POSTs are a type of internal tests that machines perform when they start or reset. POST is a program that checks if the microprocessor works as intended by running some simple and fast operations.
By storing some info in the ROM and then reading it, it can also test each byte of memory by checking the patterns in and on it.
Technipages Explains Power-On Self-Test (Post)
The internal tests that are part of POST are designed to test as much computer functionality as possible. They also include a check of every connected devices – they check if the keyboard responds, if the connected drives work, and if a printer responds to a request.
The more core tests – those that target the CPU and memory – are the main purpose of the POST checks. While peripherals can ultimately be replaced easily and usually aren’t a necessity in order for the machine to run.

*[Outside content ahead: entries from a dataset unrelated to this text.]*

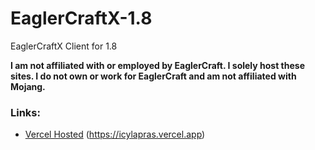 # EaglerCraftX-1.8
EaglerCraftX Client for 1.8
  
**I am not affiliated with or employed by EaglerCraft. I solely host these sites. I do not own or work for EaglerCraft and am not affiliated with Mojang.**  
  
### Links:
- [Vercel Hosted](https://icylapras.vercel.app) (https://icylapras.vercel.app)

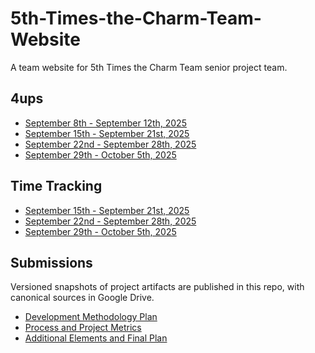 # 5th-Times-the-Charm-Team-Website
A team website for  5th Times the Charm Team senior project team.

## 4ups
- [September 8th - September 12th, 2025](./4ups/9-8>>12)
- [September 15th - September 21st, 2025](./4ups/9-15>>21)
- [September 22nd - September 28th, 2025](./4ups/9-22>>28)
- [September 29th - October 5th, 2025](./4ups/9-29>>10-5)

## Time Tracking
- [September 15th - September 21st, 2025](./time/9-15>>21)
- [September 22nd - September 28th, 2025](./time/9-22>>28)
- [September 29th - October 5th, 2025](./time/9-29>>10-5)

## Submissions

Versioned snapshots of project artifacts are published in this repo, with canonical sources in Google Drive.

- [Development Methodology Plan](./submissions/development-methodology-plan.md)
- [Process and Project Metrics](./submissions/process-and-project-metrics.md)
- [Additional Elements and Final Plan](./submissions/additional-elements-and-final-plan.md)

One of the last checks performed is the search for a BIOS. POST checks drive A for some form of operating system, if that fails it checks other drives instead. Once the POST check is complete, the machine does whatever it was instructed to – be that boot, reboot or something else entirely.
While personal computers utilise POST tests, so does other tech. They are run by appliances, used in avionics, even in medical equipment.
Whenever a device that uses them is powered on restarted, they run automatically. The results can be displayed on a screen or stored by a diagnostic tool. In cases where monitors are tested, functionality is usually present in order to still display results if the monitor doesn’t work – this could be a lamp, speaker or something else entirely.
Common Uses of Power-On Self-Test (Post)
- Power-On Self-Tests are a great way to check for functionality without requiring a user to perform manual checks.
- POST checks run automatically on power-up.
- POST testing is used across a variety of tech sectors.
Common Misuses of Power-On Self-Test (Post)
- POST checks run after certain actions such as closing a program or switching off the PC.